Give the records again. Keep them exact and leave out the images.

= Beginning of Section =

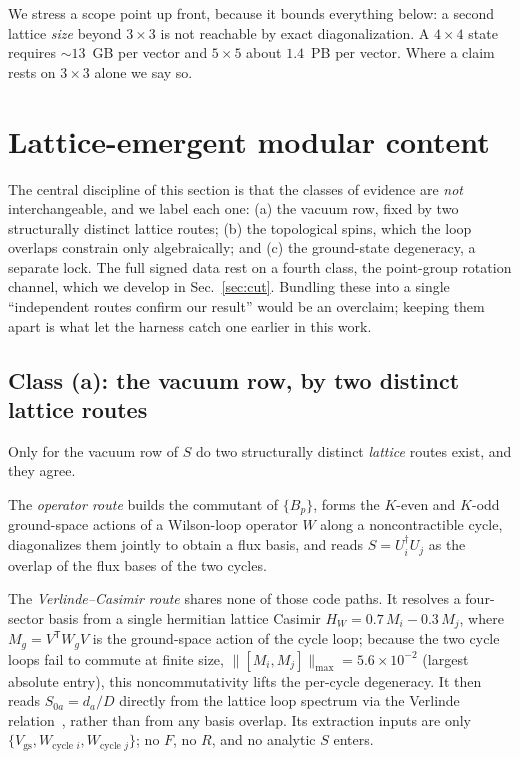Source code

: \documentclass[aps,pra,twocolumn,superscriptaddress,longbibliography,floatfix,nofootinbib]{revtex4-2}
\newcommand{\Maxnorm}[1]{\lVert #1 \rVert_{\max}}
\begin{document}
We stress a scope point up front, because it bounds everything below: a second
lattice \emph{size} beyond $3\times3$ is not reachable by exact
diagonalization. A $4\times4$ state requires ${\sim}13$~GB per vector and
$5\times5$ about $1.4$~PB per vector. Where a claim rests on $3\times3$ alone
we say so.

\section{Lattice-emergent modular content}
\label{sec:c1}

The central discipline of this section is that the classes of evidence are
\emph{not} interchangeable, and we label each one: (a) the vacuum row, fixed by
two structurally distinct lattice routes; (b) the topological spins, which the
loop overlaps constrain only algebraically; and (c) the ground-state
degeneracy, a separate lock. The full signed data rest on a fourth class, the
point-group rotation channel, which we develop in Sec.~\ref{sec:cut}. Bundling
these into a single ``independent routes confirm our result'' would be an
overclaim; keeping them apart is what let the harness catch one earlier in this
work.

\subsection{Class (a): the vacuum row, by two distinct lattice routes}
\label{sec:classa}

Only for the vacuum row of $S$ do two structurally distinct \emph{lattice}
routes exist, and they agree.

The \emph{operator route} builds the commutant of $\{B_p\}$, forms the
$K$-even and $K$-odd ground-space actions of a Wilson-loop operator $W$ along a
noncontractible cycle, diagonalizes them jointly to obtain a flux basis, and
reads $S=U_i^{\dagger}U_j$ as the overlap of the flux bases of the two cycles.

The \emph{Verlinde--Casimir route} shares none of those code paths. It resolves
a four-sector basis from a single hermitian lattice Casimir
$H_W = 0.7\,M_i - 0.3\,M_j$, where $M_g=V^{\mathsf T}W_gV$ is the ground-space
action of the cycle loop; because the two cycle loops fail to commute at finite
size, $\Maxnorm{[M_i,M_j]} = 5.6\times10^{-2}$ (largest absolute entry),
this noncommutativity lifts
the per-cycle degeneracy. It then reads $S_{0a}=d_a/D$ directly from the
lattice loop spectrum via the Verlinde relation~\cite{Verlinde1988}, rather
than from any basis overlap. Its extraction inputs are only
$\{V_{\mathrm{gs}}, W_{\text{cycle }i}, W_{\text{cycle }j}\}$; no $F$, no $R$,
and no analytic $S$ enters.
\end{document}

= End of Section =

SOLUTION FOR THIS PROBLEM -
Source code

: \documentclass[aps,pra,twocolumn,superscriptaddress,longbibliography,floatfix,nofootinbib]{revtex4-2}
\newcommand{\Maxnorm}[1]{\lVert #1 \rVert_{\max}}
\begin{document}
We stress a scope point up front, because it bounds everything below: a second
lattice \emph{size} beyond $3\times3$ is not reachable by exact
diagonalization. A $4\times4$ state requires ${\sim}13$~GB per vector and
$5\times5$ about $1.4$~PB per vector. Where a claim rests on $3\times3$ alone
we say so.

\section{Lattice-emergent modular content}
\label{sec:c1}

The central discipline of this section is that the classes of evidence are
\emph{not} interchangeable, and we label each one: (a) the vacuum row, fixed by
two structurally distinct lattice routes; (b) the topological spins, which the
loop overlaps constrain only algebraically; and (c) the ground-state
degeneracy, a separate lock. The full signed data rest on a fourth class, the
point-group rotation channel, which we develop in Sec.~\ref{sec:cut}. Bundling
these into a single ``independent routes confirm our result'' would be an
overclaim; keeping them apart is what let the harness catch one earlier in this
work.

\subsection{Class (a): the vacuum row, by two distinct lattice routes}
\label{sec:classa}

Only for the vacuum row of $S$ do two structurally distinct \emph{lattice}
routes exist, and they agree.

The \emph{operator route} builds the commutant of $\{B_p\}$, forms the
$K$-even and $K$-odd ground-space actions of a Wilson-loop operator $W$ along a
noncontractible cycle, diagonalizes them jointly to obtain a flux basis, and
reads $S=U_i^{\dagger}U_j$ as the overlap of the flux bases of the two cycles.

The \emph{Verlinde--Casimir route} shares none of those code paths. It resolves
a four-sector basis from a single hermitian lattice Casimir
$H_W = 0.7\,M_i - 0.3\,M_j$, where $M_g=V^{\mathsf T}W_gV$ is the ground-space
action of the cycle loop; because the two cycle loops fail to commute at finite
size, $\Maxnorm{[M_i,M_j]} = 5.6\times10^{-2}$ (largest absolute entry),
this noncommutativity lifts
the per-cycle degeneracy. It then reads $S_{0a}=d_a/D$ directly from the
lattice loop spectrum via the Verlinde relation~\cite{Verlinde1988}, rather
than from any basis overlap. Its extraction inputs are only
$\{V_{\mathrm{gs}}, W_{\text{cycle }i}, W_{\text{cycle }j}\}$; no $F$, no $R$,
and no analytic $S$ enters.
\end{document}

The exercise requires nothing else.